Sirius' Identity Crisis
by Moony1972
Summary: An offhand comment – okay, maybe not so offhand – from James make Sirius go crazy. Can Remus help get Sirius back on track? Or will he end up teaching Sirius about Muggles instead? Rated for the mention of a certain manly bit. One-shot.


A/N: Beater 1 of the Tutshill Tornados sending in this story for the Quidditch League Fanfiction Competition. I had three prompts, one was a revenge quote from Chinese Cinderella, the other A Crazy Woman, by Gwendolyn Brooks, and the third underhanded. It also had to include the fairy tale The Princess and the Pea. I hope you enjoy it, and keep and eye out for my next update, which will be for Draco Malfoy and the Evil Fanfiction. The word count is exactly 3300 words :)

A/N2: The slashes are italics, I don't know why they're not showing up.

SIRIUS' IDENTITY CRISIS

Sirius burst into the dormitory, breathing heavily, looking as if something very bad had happened. In fact, something bad probably did happen, but something bad happened nearly everyday, so Remus was not really all that surprised to see Sirius burst into the room the way he did. Sometimes it was Sirius, other times it was James, it was actually starting to get a little old.

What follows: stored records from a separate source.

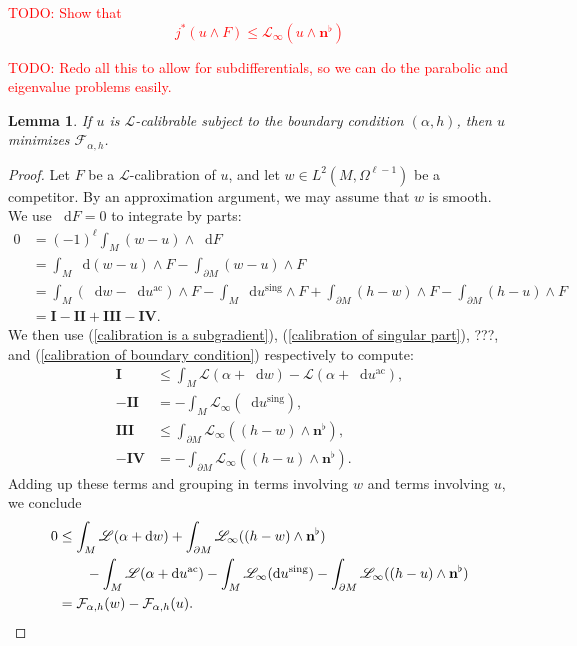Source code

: \documentclass[reqno,11pt]{amsart}
\newcommand*\dif{\mathop{}\!\mathrm{d}}
\newcommand{\Lagrange}{\mathscr L}
\newcommand{\normal}{\mathbf n}
\newcommand{\ac}{\mathrm{ac}}
\newcommand{\sing}{\mathrm{sing}}
\newtheorem{lemma}[theorem]{Lemma}
\theoremstyle{definition}
\numberwithin{equation}{section}
\newcommand\todo[1]{\textcolor{red}{TODO: #1}}
\begin{document}
\todo{Show that 
$$j^*(u \wedge F) \leq \Lagrange_\infty(u \wedge \normal^\flat)$$
}

\todo{Redo all this to allow for subdifferentials, so we can do the parabolic and eigenvalue problems easily.}

\begin{lemma}
If $u$ is $\Lagrange$-calibrable subject to the boundary condition $(\alpha, h)$, then $u$ minimizes $\mathcal F_{\alpha, h}$.
\end{lemma}
\begin{proof}
Let $F$ be a $\Lagrange$-calibration of $u$, and let $w \in L^2(M, \Omega^{\ell - 1})$ be a competitor.
By an approximation argument, we may assume that $w$ is smooth.
We use $\dif F = 0$ to integrate by parts:
\begin{align*}
0 
&= (-1)^\ell \int_M (w - u) \wedge \dif F \\
&= \int_M \dif(w - u) \wedge F - \int_{\partial M} (w - u) \wedge F \\
&= \int_M (\dif w - \dif u^\ac) \wedge F - \int_M \dif u^\sing \wedge F + \int_{\partial M} (h - w) \wedge F - \int_{\partial M} (h - u) \wedge F \\
&= \mathbf I - \mathbf{II} + \mathbf{III} - \mathbf{IV}.
\end{align*}
We then use (\ref{calibration is a subgradient}), (\ref{calibration of singular part}), ???, and (\ref{calibration of boundary condition}) respectively to compute:
\begin{align*}
\mathbf I &\leq \int_M \Lagrange(\alpha + \dif w) - \Lagrange(\alpha + \dif u^\ac), \\
-\mathbf{II} &= -\int_M \Lagrange_\infty(\dif u^\sing), \\ 
\mathbf{III} &\leq \int_{\partial M} \Lagrange_\infty((h - w) \wedge \normal^\flat), \\
-\mathbf{IV} &= -\int_{\partial M} \Lagrange_\infty((h - u) \wedge \normal^\flat).
\end{align*}
Adding up these terms and grouping in terms involving $w$ and terms involving $u$, we conclude 
\begin{align*}
0 
&\leq \int_M \Lagrange(\alpha + \dif w) + \int_{\partial M} \Lagrange_\infty((h - w) \wedge \normal^\flat) \\
&\qquad - \int_M \Lagrange(\alpha + \dif u^\ac) - \int_M \Lagrange_\infty(\dif u^\sing) - \int_{\partial M} \Lagrange_\infty((h - u) \wedge \normal^\flat) \\
&= \mathcal F_{\alpha, h}(w) - \mathcal F_{\alpha, h}(u). \qedhere
\end{align*}
\end{proof}
\end{document}
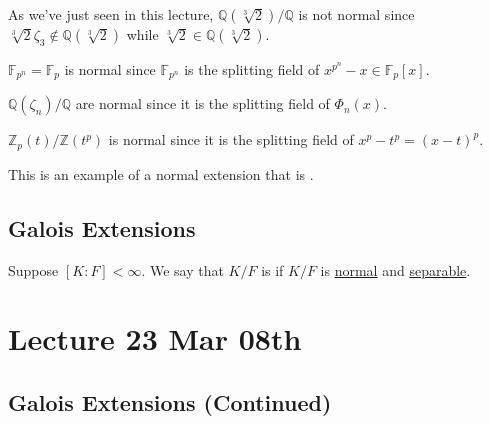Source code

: \documentclass[notoc,notitlepage]{tufte-book}
\begin{document}
\begin{eg}
  As we've just seen in this lecture, $\mathbb{Q}(\sqrt[3]{2}) / \mathbb{Q}$ is
  not normal since $\sqrt[3]{2} \zeta_3 \notin \mathbb{Q}(\sqrt[3]{2})$ while
  $\sqrt[3]{2} \in \mathbb{Q}(\sqrt[3]{2})$.
\end{eg}

\begin{eg}
  $\mathbb{F}_{p^n} = \mathbb{F}_p$ is normal since $\mathbb{F}_{p^n}$ is the
  splitting field of $x^{p^n} - x \in \mathbb{F}_p[x]$.
\end{eg}

\begin{eg}
   $\mathbb{Q}(\zeta_n) / \mathbb{Q}$ are normal
  since it is the splitting field of $\Phi_n(x)$.
\end{eg}

\begin{eg}[\imponote]
  $\mathbb{Z}_p(t) / \mathbb{Z}(t^p)$ is normal since it is the splitting field
  of $x^p - t^p = (x - t)^p$.

  This is an example of a normal extension that is .
\end{eg}


\section{Galois Extensions}%
\label{sec:galois_extensions}

\begin{defn}\label{defn:galois_extension}
  Suppose $[ K : F ] < \infty$. We say that $K / F$ is  if $K /
  F$ is \hyperref[defn:normal_extension]{normal} and
  \hyperref[defn:separable_elements_and_separable_extensions]{separable}.
\end{defn}



\chapter{Lecture 23 Mar 08th}%
\label{chp:lecture_23_mar_08th}

\section{Galois Extensions (Continued)}%
\label{sec:galois_extensions_continued}
\end{document}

It surprised Remus to such an extent that he barely looked up from his book.

"I'm manly, Remus. I'm really, really manly."

"Uh huh," Remus said, acknowledging Sirius' comment.

"I'm serious!"

"I know you are. We share a room, you know."

Sirius glared at the sandy haired boy in front of him. "I hate those bloody puns."

Remus shrugged, still not looking up from his book. "Choose a different word next time."

"Oh Merlin, are you being overly aggravating on purpose?"

"No. But you probably are."

"What the hell are you talking about? I'm being friendly, you're the one whose ignoring me."

"No, I'm the one who was peacefully reading my book when you came in all out of breath and disturbed me. And then wouldn't shut up after that," Remus said calmly, turning to the next page.

"What are you reading anyway that's got you more focused than my obviously horrible dilemma?"

"Nothing."

"Right, yeah, of course you're reading nothing. Is nothing interesting?"

"Quite. Now would you please shut up?"

Sirius glared at Remus again, since when had he got so bloody annoying? Suddenly, Sirius decided it would be a good idea to pounce on top of Remus. Unfortunately for Sirius and his argument about his obvious manliness, Remus was able to push him away in one quick move.

"What was that about? ...hey, give me back my book!" Remus exclaimed, holding out his hand as if he were expecting Sirius to hand the book back to him.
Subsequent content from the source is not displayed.